══ DATASET ══
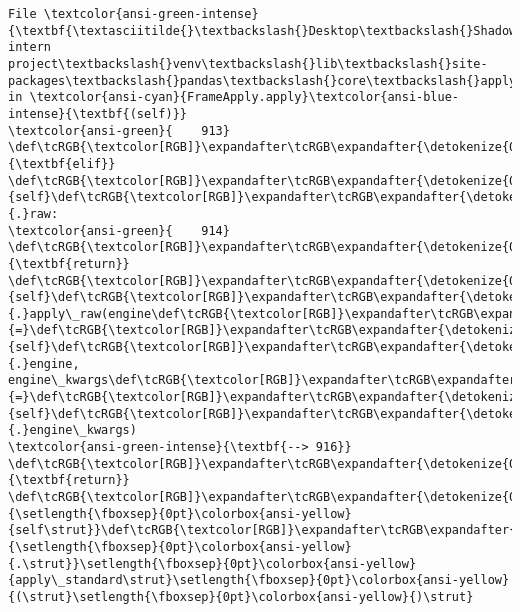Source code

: \documentclass[11pt]{article}
\begin{document}
\begin{Verbatim}[commandchars=\\\{\}, frame=single, framerule=2mm, rulecolor=\color{outerrorbackground}]
File \textcolor{ansi-green-intense}{\textbf{\textasciitilde{}\textbackslash{}Desktop\textbackslash{}Shadowfox intern project\textbackslash{}venv\textbackslash{}lib\textbackslash{}site-packages\textbackslash{}pandas\textbackslash{}core\textbackslash{}apply.py:916}}, in \textcolor{ansi-cyan}{FrameApply.apply}\textcolor{ansi-blue-intense}{\textbf{(self)}}
\textcolor{ansi-green}{    913} \def\tcRGB{\textcolor[RGB]}\expandafter\tcRGB\expandafter{\detokenize{0,135,0}}{\textbf{elif}} \def\tcRGB{\textcolor[RGB]}\expandafter\tcRGB\expandafter{\detokenize{0,135,0}}{self}\def\tcRGB{\textcolor[RGB]}\expandafter\tcRGB\expandafter{\detokenize{98,98,98}}{.}raw:
\textcolor{ansi-green}{    914}     \def\tcRGB{\textcolor[RGB]}\expandafter\tcRGB\expandafter{\detokenize{0,135,0}}{\textbf{return}} \def\tcRGB{\textcolor[RGB]}\expandafter\tcRGB\expandafter{\detokenize{0,135,0}}{self}\def\tcRGB{\textcolor[RGB]}\expandafter\tcRGB\expandafter{\detokenize{98,98,98}}{.}apply\_raw(engine\def\tcRGB{\textcolor[RGB]}\expandafter\tcRGB\expandafter{\detokenize{98,98,98}}{=}\def\tcRGB{\textcolor[RGB]}\expandafter\tcRGB\expandafter{\detokenize{0,135,0}}{self}\def\tcRGB{\textcolor[RGB]}\expandafter\tcRGB\expandafter{\detokenize{98,98,98}}{.}engine, engine\_kwargs\def\tcRGB{\textcolor[RGB]}\expandafter\tcRGB\expandafter{\detokenize{98,98,98}}{=}\def\tcRGB{\textcolor[RGB]}\expandafter\tcRGB\expandafter{\detokenize{0,135,0}}{self}\def\tcRGB{\textcolor[RGB]}\expandafter\tcRGB\expandafter{\detokenize{98,98,98}}{.}engine\_kwargs)
\textcolor{ansi-green-intense}{\textbf{--> 916}} \def\tcRGB{\textcolor[RGB]}\expandafter\tcRGB\expandafter{\detokenize{0,135,0}}{\textbf{return}} \def\tcRGB{\textcolor[RGB]}\expandafter\tcRGB\expandafter{\detokenize{0,135,0}}{\setlength{\fboxsep}{0pt}\colorbox{ansi-yellow}{self\strut}}\def\tcRGB{\textcolor[RGB]}\expandafter\tcRGB\expandafter{\detokenize{98,98,98}}{\setlength{\fboxsep}{0pt}\colorbox{ansi-yellow}{.\strut}}\setlength{\fboxsep}{0pt}\colorbox{ansi-yellow}{apply\_standard\strut}\setlength{\fboxsep}{0pt}\colorbox{ansi-yellow}{(\strut}\setlength{\fboxsep}{0pt}\colorbox{ansi-yellow}{)\strut}


\end{Verbatim}
\end{document}
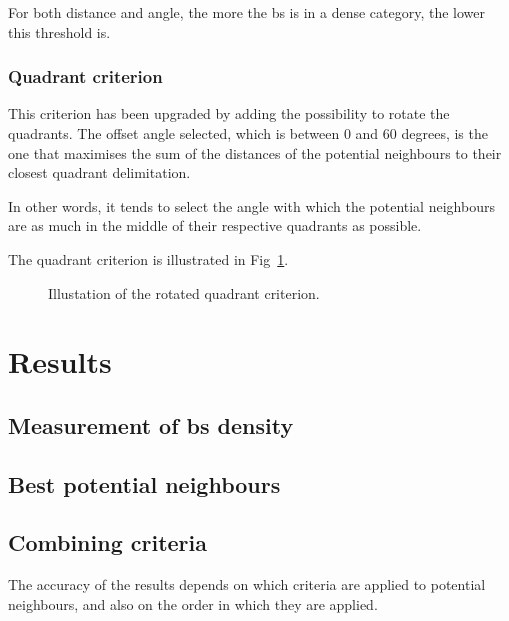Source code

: \documentclass[lettersize,journal,english]{IEEEtran}
\begin{document}
            For both distance and angle, the more the \acrshort{bs} is in a dense category, the lower this threshold is.

        \subsubsection{Quadrant criterion}
            This criterion has been upgraded by adding the possibility to rotate the quadrants. The offset angle selected, which is between $0$ and $60$ degrees, is the one that maximises the sum of the distances of the potential neighbours to their closest quadrant delimitation.

            In other words, it tends to select the angle with which the potential neighbours are as much in the middle of their respective quadrants as possible.

            The quadrant criterion is illustrated in Fig~\ref{fig:crit_qua}.
            \begin{figure}
                \centering
                \caption{Illustation of the rotated quadrant criterion.}
                \label{fig:crit_qua}
            \end{figure}

\section{Results\label{sec:res}}
    \subsection{Measurement of \acrshort{bs} density}

    \subsection{Best potential neighbours}
        
    \subsection{Combining criteria}
        The accuracy of the results depends on which criteria are applied to potential neighbours, and also on the order in which they are applied.
\end{document}
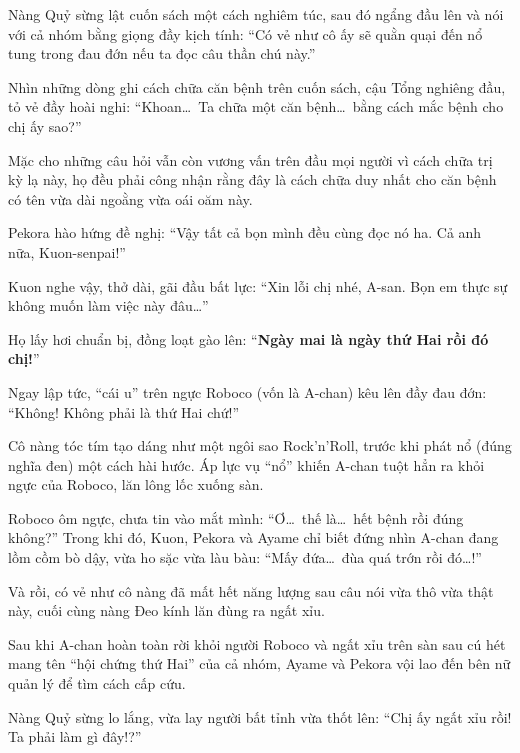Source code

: \documentclass[../main.tex]{subfiles}
\begin{document}
Nàng Quỷ sừng lật cuốn sách một cách nghiêm túc, sau đó ngẩng đầu lên và nói với cả nhóm bằng giọng đầy kịch tính: ``Có vẻ như cô ấy sẽ quằn quại đến nổ tung trong đau đớn nếu ta đọc câu thần chú này.''


Nhìn những dòng ghi cách chữa căn bệnh trên cuốn sách, cậu Tổng nghiêng đầu, tỏ vẻ đầy hoài nghi: ``Khoan\dots\ Ta chữa một căn bệnh\dots\ bằng cách mắc bệnh cho chị ấy sao?''

Mặc cho những câu hỏi vẫn còn vương vấn trên đầu mọi người vì cách chữa trị kỳ lạ này, họ đều phải công nhận rằng đây là cách chữa duy nhất cho căn bệnh có tên vừa dài ngoằng vừa oái oăm này.

Pekora hào hứng đề nghị: ``Vậy tất cả bọn mình đều cùng đọc nó ha. Cả anh nữa, Kuon-senpai!''

Kuon nghe vậy, thở dài, gãi đầu bất lực: ``Xin lỗi chị nhé, A-san. Bọn em thực sự không muốn làm việc này đâu\dots''

Họ lấy hơi chuẩn bị, đồng loạt gào lên: ``\textbf{Ngày mai là ngày thứ Hai rồi đó chị!}''

Ngay lập tức, ``cái u'' trên ngực Roboco (vốn là A-chan) kêu lên đầy đau đớn: ``Không! Không phải là thứ Hai chứ!''

Cô nàng tóc tím tạo dáng như một ngôi sao Rock'n'Roll, trước khi phát nổ (đúng nghĩa đen) một cách hài hước. Áp lực vụ ``nổ'' khiến A-chan tuột hẳn ra khỏi ngực của Roboco, lăn lông lốc xuống sàn.


Roboco ôm ngực, chưa tin vào mắt mình: ``Ơ\dots\ thế là\dots\ hết bệnh rồi đúng không?'' Trong khi đó, Kuon, Pekora và Ayame chỉ biết đứng nhìn A-chan đang lồm cồm bò dậy, vừa ho sặc vừa làu bàu: ``Mấy đứa\dots\ đùa quá trớn rồi đó\dots!''

Và rồi, có vẻ như cô nàng đã mất hết năng lượng sau câu nói vừa thô vừa thật này, cuối cùng nàng Đeo kính lăn đùng ra ngất xỉu.

\omk

Sau khi A-chan hoàn toàn rời khỏi người Roboco và ngất xỉu trên sàn sau cú hét mang tên ``hội chứng thứ Hai'' của cả nhóm, Ayame và Pekora vội lao đến bên nữ quản lý để tìm cách cấp cứu.


Nàng Quỷ sừng lo lắng, vừa lay người bất tỉnh vừa thốt lên: ``Chị ấy ngất xỉu rồi! Ta phải làm gì đây!?''
\end{document}
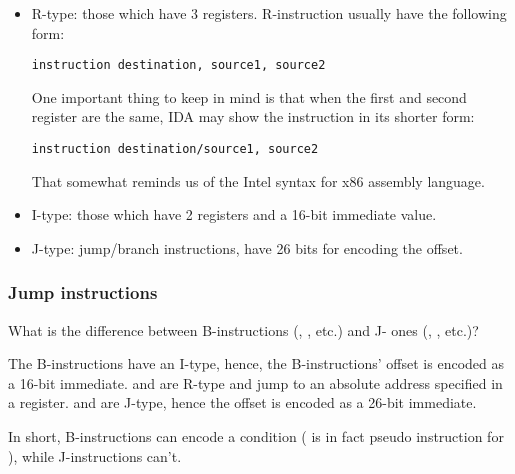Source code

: \begin{itemize}

\item R-type: those which have 3 registers. R-instruction usually have the following form:

\begin{lstlisting}
instruction destination, source1, source2
\end{lstlisting}

One important thing to keep in mind is that when the first and second register are the same, 
IDA may show the instruction in its shorter form:

\begin{lstlisting}
instruction destination/source1, source2
\end{lstlisting}

That somewhat reminds us of the Intel syntax for x86 assembly language.

\item I-type: those which have 2 registers and a 16-bit immediate value.

\item J-type: jump/branch instructions, have 26 bits for encoding the offset.

\end{itemize}

\subsubsection{Jump instructions}

What is the difference between B-instructions (, , etc.) and J- ones (, , etc.)?

The B-instructions have an I-type, hence, the B-instructions' offset is encoded as a 16-bit immediate.
 and  are R-type and jump to an absolute address specified in a register.
 and  are J-type, hence the offset is encoded as a 26-bit immediate.

In short, B-instructions can encode a condition 
( is in fact pseudo instruction for ), 
while J-instructions can't.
═══
> REQUIRED WORK
A faithful copy of the data is required: each word kept, each picture omitted.

> REPLY TO THE EXERCISE
Source code

: \documentclass[11pt]{article}
\begin{document}
\begin{Verbatim}[commandchars=\\\{\}, frame=single, framerule=2mm, rulecolor=\color{outerrorbackground}]
File \textcolor{ansi-green-intense}{\textbf{\textasciitilde{}\textbackslash{}Desktop\textbackslash{}Shadowfox intern project\textbackslash{}venv\textbackslash{}lib\textbackslash{}site-packages\textbackslash{}pandas\textbackslash{}core\textbackslash{}apply.py:916}}, in \textcolor{ansi-cyan}{FrameApply.apply}\textcolor{ansi-blue-intense}{\textbf{(self)}}
\textcolor{ansi-green}{    913} \def\tcRGB{\textcolor[RGB]}\expandafter\tcRGB\expandafter{\detokenize{0,135,0}}{\textbf{elif}} \def\tcRGB{\textcolor[RGB]}\expandafter\tcRGB\expandafter{\detokenize{0,135,0}}{self}\def\tcRGB{\textcolor[RGB]}\expandafter\tcRGB\expandafter{\detokenize{98,98,98}}{.}raw:
\textcolor{ansi-green}{    914}     \def\tcRGB{\textcolor[RGB]}\expandafter\tcRGB\expandafter{\detokenize{0,135,0}}{\textbf{return}} \def\tcRGB{\textcolor[RGB]}\expandafter\tcRGB\expandafter{\detokenize{0,135,0}}{self}\def\tcRGB{\textcolor[RGB]}\expandafter\tcRGB\expandafter{\detokenize{98,98,98}}{.}apply\_raw(engine\def\tcRGB{\textcolor[RGB]}\expandafter\tcRGB\expandafter{\detokenize{98,98,98}}{=}\def\tcRGB{\textcolor[RGB]}\expandafter\tcRGB\expandafter{\detokenize{0,135,0}}{self}\def\tcRGB{\textcolor[RGB]}\expandafter\tcRGB\expandafter{\detokenize{98,98,98}}{.}engine, engine\_kwargs\def\tcRGB{\textcolor[RGB]}\expandafter\tcRGB\expandafter{\detokenize{98,98,98}}{=}\def\tcRGB{\textcolor[RGB]}\expandafter\tcRGB\expandafter{\detokenize{0,135,0}}{self}\def\tcRGB{\textcolor[RGB]}\expandafter\tcRGB\expandafter{\detokenize{98,98,98}}{.}engine\_kwargs)
\textcolor{ansi-green-intense}{\textbf{--> 916}} \def\tcRGB{\textcolor[RGB]}\expandafter\tcRGB\expandafter{\detokenize{0,135,0}}{\textbf{return}} \def\tcRGB{\textcolor[RGB]}\expandafter\tcRGB\expandafter{\detokenize{0,135,0}}{\setlength{\fboxsep}{0pt}\colorbox{ansi-yellow}{self\strut}}\def\tcRGB{\textcolor[RGB]}\expandafter\tcRGB\expandafter{\detokenize{98,98,98}}{\setlength{\fboxsep}{0pt}\colorbox{ansi-yellow}{.\strut}}\setlength{\fboxsep}{0pt}\colorbox{ansi-yellow}{apply\_standard\strut}\setlength{\fboxsep}{0pt}\colorbox{ansi-yellow}{(\strut}\setlength{\fboxsep}{0pt}\colorbox{ansi-yellow}{)\strut}


\end{Verbatim}
\end{document}
Source code

: \documentclass[lettersize,journal,english]{IEEEtran}
\begin{document}
            For both distance and angle, the more the \acrshort{bs} is in a dense category, the lower this threshold is.

        \subsubsection{Quadrant criterion}
            This criterion has been upgraded by adding the possibility to rotate the quadrants. The offset angle selected, which is between $0$ and $60$ degrees, is the one that maximises the sum of the distances of the potential neighbours to their closest quadrant delimitation.

            In other words, it tends to select the angle with which the potential neighbours are as much in the middle of their respective quadrants as possible.

            The quadrant criterion is illustrated in Fig~\ref{fig:crit_qua}.
            \begin{figure}
                \centering
                \caption{Illustation of the rotated quadrant criterion.}
                \label{fig:crit_qua}
            \end{figure}

\section{Results\label{sec:res}}
    \subsection{Measurement of \acrshort{bs} density}

    \subsection{Best potential neighbours}
        
    \subsection{Combining criteria}
        The accuracy of the results depends on which criteria are applied to potential neighbours, and also on the order in which they are applied.
\end{document}
Source code

: \documentclass[../main.tex]{subfiles}
\begin{document}
Nàng Quỷ sừng lật cuốn sách một cách nghiêm túc, sau đó ngẩng đầu lên và nói với cả nhóm bằng giọng đầy kịch tính: ``Có vẻ như cô ấy sẽ quằn quại đến nổ tung trong đau đớn nếu ta đọc câu thần chú này.''


Nhìn những dòng ghi cách chữa căn bệnh trên cuốn sách, cậu Tổng nghiêng đầu, tỏ vẻ đầy hoài nghi: ``Khoan\dots\ Ta chữa một căn bệnh\dots\ bằng cách mắc bệnh cho chị ấy sao?''

Mặc cho những câu hỏi vẫn còn vương vấn trên đầu mọi người vì cách chữa trị kỳ lạ này, họ đều phải công nhận rằng đây là cách chữa duy nhất cho căn bệnh có tên vừa dài ngoằng vừa oái oăm này.

Pekora hào hứng đề nghị: ``Vậy tất cả bọn mình đều cùng đọc nó ha. Cả anh nữa, Kuon-senpai!''

Kuon nghe vậy, thở dài, gãi đầu bất lực: ``Xin lỗi chị nhé, A-san. Bọn em thực sự không muốn làm việc này đâu\dots''

Họ lấy hơi chuẩn bị, đồng loạt gào lên: ``\textbf{Ngày mai là ngày thứ Hai rồi đó chị!}''

Ngay lập tức, ``cái u'' trên ngực Roboco (vốn là A-chan) kêu lên đầy đau đớn: ``Không! Không phải là thứ Hai chứ!''

Cô nàng tóc tím tạo dáng như một ngôi sao Rock'n'Roll, trước khi phát nổ (đúng nghĩa đen) một cách hài hước. Áp lực vụ ``nổ'' khiến A-chan tuột hẳn ra khỏi ngực của Roboco, lăn lông lốc xuống sàn.


Roboco ôm ngực, chưa tin vào mắt mình: ``Ơ\dots\ thế là\dots\ hết bệnh rồi đúng không?'' Trong khi đó, Kuon, Pekora và Ayame chỉ biết đứng nhìn A-chan đang lồm cồm bò dậy, vừa ho sặc vừa làu bàu: ``Mấy đứa\dots\ đùa quá trớn rồi đó\dots!''

Và rồi, có vẻ như cô nàng đã mất hết năng lượng sau câu nói vừa thô vừa thật này, cuối cùng nàng Đeo kính lăn đùng ra ngất xỉu.

\omk

Sau khi A-chan hoàn toàn rời khỏi người Roboco và ngất xỉu trên sàn sau cú hét mang tên ``hội chứng thứ Hai'' của cả nhóm, Ayame và Pekora vội lao đến bên nữ quản lý để tìm cách cấp cứu.


Nàng Quỷ sừng lo lắng, vừa lay người bất tỉnh vừa thốt lên: ``Chị ấy ngất xỉu rồi! Ta phải làm gì đây!?''
\end{document}
Source code

: \begin{itemize}

\item R-type: those which have 3 registers. R-instruction usually have the following form:

\begin{lstlisting}
instruction destination, source1, source2
\end{lstlisting}

One important thing to keep in mind is that when the first and second register are the same, 
IDA may show the instruction in its shorter form:

\begin{lstlisting}
instruction destination/source1, source2
\end{lstlisting}

That somewhat reminds us of the Intel syntax for x86 assembly language.

\item I-type: those which have 2 registers and a 16-bit immediate value.

\item J-type: jump/branch instructions, have 26 bits for encoding the offset.

\end{itemize}

\subsubsection{Jump instructions}

What is the difference between B-instructions (, , etc.) and J- ones (, , etc.)?

The B-instructions have an I-type, hence, the B-instructions' offset is encoded as a 16-bit immediate.
 and  are R-type and jump to an absolute address specified in a register.
 and  are J-type, hence the offset is encoded as a 26-bit immediate.

In short, B-instructions can encode a condition 
( is in fact pseudo instruction for ), 
while J-instructions can't.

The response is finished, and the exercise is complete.